The languages Lanmeng, Huaipa, Dakao, Laopin are similar to Pyen and Bisu, but have a ninety-three to ninety-five percent lexical similarity to Laomian and Laopin and eighty-eight percent to Bisu in Thailand.

==Derived languages==
Laopin has been influenced by the Tai Lue people over a long time period, while both Laomian and Laopin have been influenced recently by Chinese. Due to this, there are many loanwords, concepts and new technological terms that are not traditional Bisu terms. These neighboring influences have affected Laomian and Laopin grammar and phonology.

==Grammar==
In 2000, Person studied sentence-final particles in Bisu narrative. In his studies, he looked at 13 written folktales, 6 expository texts, and 3 life histories to establish the aspects that influence particle usage. Person examines variables such as, place in the discourse, relative transitivity, sentence complexity, occurrence or nonoccurrence in quotations and evidential perspective. He also studied the effect of text-type on particle usage in Bisu discourse and concluded that Bisu particles vary according to text type.

===Syntax===
A researcher named Xu Shixuan studied and gave examples of how Bisu syntax had been affected due to the contact that they had with neighbouring languages. The traditional SOV constituent order is occasionally changed to SVO because both Chinese and Dai have SVO order. Also, another researcher, Day, analyzed Bisu noun phrase in Doi Chumphu village, Thailand. She characterized the noun phrase in Bisu, and declared that the word, [maŋ], in Bisu is a classifier and that the prefix [aŋ-] is a nominalizer.

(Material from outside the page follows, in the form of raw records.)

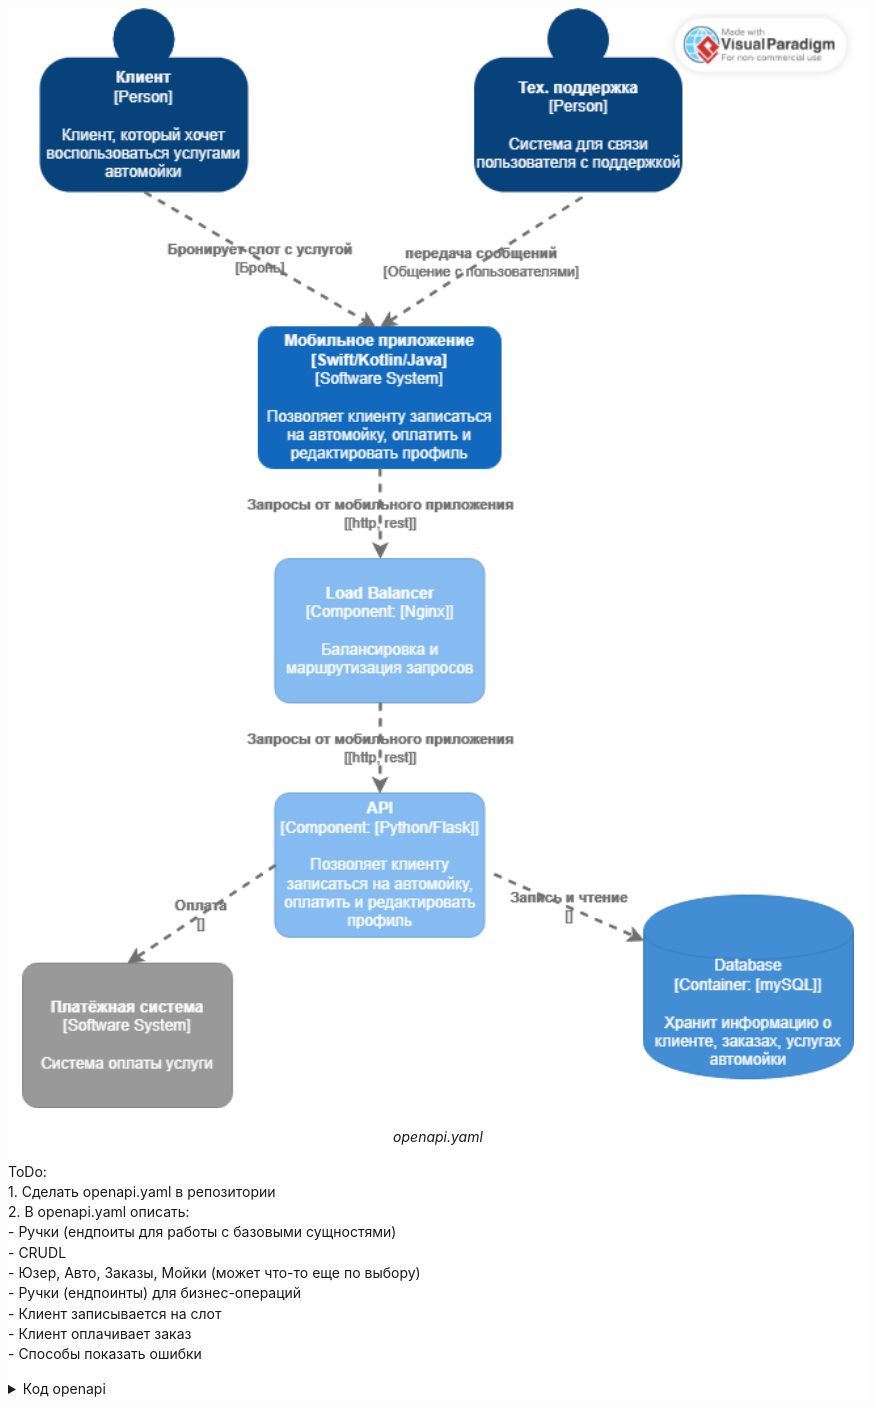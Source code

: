 



<img src="c2.png" alt="c2" width="100%" height="100%">






<p align="center"><i>openapi.yaml</i></p>
<p>ToDo:<br>
1. Сделать openapi.yaml в репозитории<br>
2. В openapi.yaml описать:<br>
   - Ручки (ендпоиты для работы с базовыми сущностями)<br> 
   - CRUDL<br>
   - Юзер, Авто, Заказы, Мойки (может что-то еще по выбору)<br>
   - Ручки (ендпоинты) для бизнес-операций<br>
   - Клиент записывается на слот<br>
   - Клиент оплачивает заказ<br>
   - Способы показать ошибки<br>
    </p>
    <details>
  <summary>Код openapi</summary>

Another researcher, Gustafson, contributed a detailed grammar statement for Thailand Bisu. She described complex sentences including nominalization, relativization and complementation, as well as, a more in-depth piece information of verbal particles, pragmatically marked structures and an explanation of the role of the prefixes ang- and a- are provided in her study.

==Vocabulary==
In the recent years, the use of Chinese is becoming more popular and is causing a language shift. Many people are using Lahu, Mandarin Chinese, Hani and Lü. Laomian is very threatened to endangerment, notably in the Nanya in Menglian, where it is economically advantaged and the use of Chinese and Lahu are replacing Laomian. More than fifty percent of the Laomian population that is left in China is mixed with Lahu-majority villages and not all of the remaining people can speak Laomian.

In Muang Muang Tun's research 48/48 of the people responded that they use Laomian/Laopin while speaking to their parents, grandparents, siblings, children, grandchildren, nieces and nephews. These people use Laomian/Laopin the most in their families. Although, 3/36 Laomian people stated that they use Lahu when they speak to their spouses and 3/12 Laopin people use Chinese or Lahu or Dai to communicate with their spouses. 48/48 Laomian/Laopin people stated that they use Laomian/Laopin when they talk to Laomian/Laopin friends at a funeral or village meeting, but 48/48 [100%] said that they use Chinese when they meet government workers. Lastly, 48/48 [100%] said that the Laomain/Laopin children will be speaking Laomian/Laopin in the future.

==Writing system==
The writing system that is used is Thai script which is experimental. The Thai script consists of 44 consonant letters and 15 vowel symbols and combine into at least 28 vowel forms, as well as, four tone diacritics. Thai script is a segmental writing system or an abugida. While using this writing system, the consonants are written horizontally from left to right and the vowels are placed either to the left or right, or above or below the consonant that is being used.